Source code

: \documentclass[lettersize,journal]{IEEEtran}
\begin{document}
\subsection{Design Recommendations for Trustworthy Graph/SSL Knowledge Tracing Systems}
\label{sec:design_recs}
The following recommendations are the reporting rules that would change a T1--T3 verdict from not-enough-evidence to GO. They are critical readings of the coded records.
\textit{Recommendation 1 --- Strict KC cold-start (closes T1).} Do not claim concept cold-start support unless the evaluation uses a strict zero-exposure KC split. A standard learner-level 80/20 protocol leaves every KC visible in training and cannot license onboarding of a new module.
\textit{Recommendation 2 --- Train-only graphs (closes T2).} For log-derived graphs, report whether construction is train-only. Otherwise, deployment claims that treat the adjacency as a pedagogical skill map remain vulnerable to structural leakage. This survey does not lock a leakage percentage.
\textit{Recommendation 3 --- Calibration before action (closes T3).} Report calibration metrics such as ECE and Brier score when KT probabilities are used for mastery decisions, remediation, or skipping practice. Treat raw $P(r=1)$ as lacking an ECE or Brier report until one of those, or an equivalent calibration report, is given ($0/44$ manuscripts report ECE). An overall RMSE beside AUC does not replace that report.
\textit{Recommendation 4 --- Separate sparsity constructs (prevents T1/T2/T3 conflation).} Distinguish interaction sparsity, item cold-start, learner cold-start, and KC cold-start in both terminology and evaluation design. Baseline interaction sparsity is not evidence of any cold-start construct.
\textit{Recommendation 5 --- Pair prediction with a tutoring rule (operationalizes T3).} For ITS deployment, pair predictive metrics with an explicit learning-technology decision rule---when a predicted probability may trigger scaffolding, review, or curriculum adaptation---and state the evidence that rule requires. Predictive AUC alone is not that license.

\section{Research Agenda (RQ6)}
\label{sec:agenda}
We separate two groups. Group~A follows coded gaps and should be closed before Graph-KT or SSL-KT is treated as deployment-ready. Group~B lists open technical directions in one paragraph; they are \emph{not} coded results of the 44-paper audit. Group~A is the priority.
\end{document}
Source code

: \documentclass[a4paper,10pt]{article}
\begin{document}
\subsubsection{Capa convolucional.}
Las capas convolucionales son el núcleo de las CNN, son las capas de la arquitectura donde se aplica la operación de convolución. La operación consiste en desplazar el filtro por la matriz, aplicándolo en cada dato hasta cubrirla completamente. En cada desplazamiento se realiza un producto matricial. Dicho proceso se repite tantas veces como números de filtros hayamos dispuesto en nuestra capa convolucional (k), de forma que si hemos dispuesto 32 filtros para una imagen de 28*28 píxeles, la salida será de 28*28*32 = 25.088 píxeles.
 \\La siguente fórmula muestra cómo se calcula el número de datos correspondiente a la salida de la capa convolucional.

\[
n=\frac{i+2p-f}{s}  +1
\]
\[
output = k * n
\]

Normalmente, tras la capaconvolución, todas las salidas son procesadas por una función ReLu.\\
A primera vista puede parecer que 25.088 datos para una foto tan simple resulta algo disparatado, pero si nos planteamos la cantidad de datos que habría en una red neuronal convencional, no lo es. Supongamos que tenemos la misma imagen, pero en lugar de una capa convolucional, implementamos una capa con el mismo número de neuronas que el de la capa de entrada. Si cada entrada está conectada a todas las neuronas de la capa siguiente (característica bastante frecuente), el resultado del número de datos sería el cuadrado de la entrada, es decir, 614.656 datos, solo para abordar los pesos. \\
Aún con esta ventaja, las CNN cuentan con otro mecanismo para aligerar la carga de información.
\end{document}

○ ○ ○

YOUR OBJECTIVE
Each entry should be written out again exactly, with no word left out.

REPLY TO THE EXERCISE
Source code

: \documentclass[lettersize,journal]{IEEEtran}
\begin{document}
\subsection{Design Recommendations for Trustworthy Graph/SSL Knowledge Tracing Systems}
\label{sec:design_recs}
The following recommendations are the reporting rules that would change a T1--T3 verdict from not-enough-evidence to GO. They are critical readings of the coded records.
\textit{Recommendation 1 --- Strict KC cold-start (closes T1).} Do not claim concept cold-start support unless the evaluation uses a strict zero-exposure KC split. A standard learner-level 80/20 protocol leaves every KC visible in training and cannot license onboarding of a new module.
\textit{Recommendation 2 --- Train-only graphs (closes T2).} For log-derived graphs, report whether construction is train-only. Otherwise, deployment claims that treat the adjacency as a pedagogical skill map remain vulnerable to structural leakage. This survey does not lock a leakage percentage.
\textit{Recommendation 3 --- Calibration before action (closes T3).} Report calibration metrics such as ECE and Brier score when KT probabilities are used for mastery decisions, remediation, or skipping practice. Treat raw $P(r=1)$ as lacking an ECE or Brier report until one of those, or an equivalent calibration report, is given ($0/44$ manuscripts report ECE). An overall RMSE beside AUC does not replace that report.
\textit{Recommendation 4 --- Separate sparsity constructs (prevents T1/T2/T3 conflation).} Distinguish interaction sparsity, item cold-start, learner cold-start, and KC cold-start in both terminology and evaluation design. Baseline interaction sparsity is not evidence of any cold-start construct.
\textit{Recommendation 5 --- Pair prediction with a tutoring rule (operationalizes T3).} For ITS deployment, pair predictive metrics with an explicit learning-technology decision rule---when a predicted probability may trigger scaffolding, review, or curriculum adaptation---and state the evidence that rule requires. Predictive AUC alone is not that license.

\section{Research Agenda (RQ6)}
\label{sec:agenda}
We separate two groups. Group~A follows coded gaps and should be closed before Graph-KT or SSL-KT is treated as deployment-ready. Group~B lists open technical directions in one paragraph; they are \emph{not} coded results of the 44-paper audit. Group~A is the priority.
\end{document}
Source code

: \documentclass[a4paper,10pt]{article}
\begin{document}
\subsubsection{Capa convolucional.}
Las capas convolucionales son el núcleo de las CNN, son las capas de la arquitectura donde se aplica la operación de convolución. La operación consiste en desplazar el filtro por la matriz, aplicándolo en cada dato hasta cubrirla completamente. En cada desplazamiento se realiza un producto matricial. Dicho proceso se repite tantas veces como números de filtros hayamos dispuesto en nuestra capa convolucional (k), de forma que si hemos dispuesto 32 filtros para una imagen de 28*28 píxeles, la salida será de 28*28*32 = 25.088 píxeles.
 \\La siguente fórmula muestra cómo se calcula el número de datos correspondiente a la salida de la capa convolucional.

\[
n=\frac{i+2p-f}{s}  +1
\]
\[
output = k * n
\]

Normalmente, tras la capaconvolución, todas las salidas son procesadas por una función ReLu.\\
A primera vista puede parecer que 25.088 datos para una foto tan simple resulta algo disparatado, pero si nos planteamos la cantidad de datos que habría en una red neuronal convencional, no lo es. Supongamos que tenemos la misma imagen, pero en lugar de una capa convolucional, implementamos una capa con el mismo número de neuronas que el de la capa de entrada. Si cada entrada está conectada a todas las neuronas de la capa siguiente (característica bastante frecuente), el resultado del número de datos sería el cuadrado de la entrada, es decir, 614.656 datos, solo para abordar los pesos. \\
Aún con esta ventaja, las CNN cuentan con otro mecanismo para aligerar la carga de información.
\end{document}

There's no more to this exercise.